There are some easy ways the company could control its expenses before reaching app product success. They could use premium SMS to charge for verification messages. This step would have required them to adjust the product and work with local providers. To deal with the endless number of outbound messages (invitations and cross chat) they could alter the way they deal with registered users. Users could get a limited amount of messages to external users. Other creative ways even include a local premium short code that is used by unregistered users to respond and covers the service costs. The company could even send messages to unregistered users who used the premium service informing them about the free service. The people at WhatsApp worked on deals with operators, they must have read articles about premium SMS perception at the time. Every research showed that because the charging is covered with other costs in the phone bill, users tend to overlook and dismiss these costs. They could also cut deals with the operators to send SMS through their gateways for a fixed price. There were many good ways to deal with the challenges of a messaging service in 2010, but WhatsApp failed to choose one good solution. The steps the company took were uneven, unjust, had no correlation with actual user’s generated costs etc. With attention to potential generated costs by their service in the definition phase, they could find much better ways to deal with the expenses.
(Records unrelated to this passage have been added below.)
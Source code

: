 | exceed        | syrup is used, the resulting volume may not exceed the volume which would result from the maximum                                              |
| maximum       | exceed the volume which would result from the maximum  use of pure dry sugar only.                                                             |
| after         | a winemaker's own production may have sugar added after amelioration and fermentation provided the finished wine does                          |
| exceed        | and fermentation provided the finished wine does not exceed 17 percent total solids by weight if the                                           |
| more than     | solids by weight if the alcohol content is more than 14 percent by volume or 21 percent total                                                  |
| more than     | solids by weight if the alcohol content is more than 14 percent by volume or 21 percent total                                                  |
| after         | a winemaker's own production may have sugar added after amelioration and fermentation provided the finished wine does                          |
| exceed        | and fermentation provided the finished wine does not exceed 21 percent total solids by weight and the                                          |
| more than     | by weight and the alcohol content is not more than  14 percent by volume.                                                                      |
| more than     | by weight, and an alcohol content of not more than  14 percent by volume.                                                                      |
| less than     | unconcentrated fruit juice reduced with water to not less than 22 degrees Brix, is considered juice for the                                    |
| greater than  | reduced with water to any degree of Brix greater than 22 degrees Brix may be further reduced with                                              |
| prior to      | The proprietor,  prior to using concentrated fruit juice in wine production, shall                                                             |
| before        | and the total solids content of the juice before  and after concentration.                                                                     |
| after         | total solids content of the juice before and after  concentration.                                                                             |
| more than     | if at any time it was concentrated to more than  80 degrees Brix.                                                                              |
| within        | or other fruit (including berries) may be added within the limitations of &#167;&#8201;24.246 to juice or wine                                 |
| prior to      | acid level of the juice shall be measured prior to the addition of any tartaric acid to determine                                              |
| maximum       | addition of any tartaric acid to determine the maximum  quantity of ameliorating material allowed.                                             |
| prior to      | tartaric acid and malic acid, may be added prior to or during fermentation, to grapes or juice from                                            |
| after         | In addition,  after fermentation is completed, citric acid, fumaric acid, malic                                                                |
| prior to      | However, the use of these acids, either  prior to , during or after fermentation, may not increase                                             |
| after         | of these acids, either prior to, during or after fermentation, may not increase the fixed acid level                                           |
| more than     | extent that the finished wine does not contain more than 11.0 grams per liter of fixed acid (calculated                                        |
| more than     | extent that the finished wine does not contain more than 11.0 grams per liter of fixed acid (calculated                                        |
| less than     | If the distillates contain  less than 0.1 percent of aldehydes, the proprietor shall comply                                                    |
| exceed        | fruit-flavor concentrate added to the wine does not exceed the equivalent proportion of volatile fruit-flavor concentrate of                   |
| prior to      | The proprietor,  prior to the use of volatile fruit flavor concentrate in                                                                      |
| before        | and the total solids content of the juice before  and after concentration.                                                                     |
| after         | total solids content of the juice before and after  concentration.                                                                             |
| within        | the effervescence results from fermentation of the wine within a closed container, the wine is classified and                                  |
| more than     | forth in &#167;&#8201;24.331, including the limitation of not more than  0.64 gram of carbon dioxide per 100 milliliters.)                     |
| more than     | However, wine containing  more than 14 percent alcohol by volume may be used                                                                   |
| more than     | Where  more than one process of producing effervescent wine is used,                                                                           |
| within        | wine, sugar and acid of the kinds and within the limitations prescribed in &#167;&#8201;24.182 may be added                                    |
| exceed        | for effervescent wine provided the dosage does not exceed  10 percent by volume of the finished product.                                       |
Ultimately, they could better define the product and choose specific initial markets to generate fewer expenses and more value faster.
Confused pricing (evolution) mistake
From the brief history mentioned above, you can learn that WhatsApp was very unstable with its pricing model. They started with a free version that turned into a premium one on iPhone. Android users got the application for free until the company decided new users will pay an annual fee from the second year. Users from developing countries were not charged at all. iPhone then turned to free for the first year and an annual fee from the second year like Android users. iPhone users were accustomed to premium apps and Android users were not, but does that mean that they should charge only from iPhone users!? From a simple search in Google, you can find many confused discussions about their pricing. People published ways to “hack” the application and get it for free. These discussions happened when the application was already attractive to users and has reached app product success, but they did not want to pay for it while others do not. This behavior demonstrates that users who needed to pay for their service felt exploited because they knew other users do not pay for the service. The inconsistent pricing model hindered WhatsApp’s growth but also damaged the users’ perception of the service. Users felt the company tried to charge them for something they know others got for free.
And yet…
I intentionally chose to present the case of a very successful company like WhatsApp. The WhatsApp management was able to recognize mistakes it made and constantly adjust their product and offering. They attempted to overcome the issues and to try and fix these mistakes. There are many factors in the success of WhatsApp but from the angle of this article, the adaptive nature of the company was key. A good dedicated team of professionals that constantly reevaluate the product and the market transformed a service that suffered from big mistakes to succeed.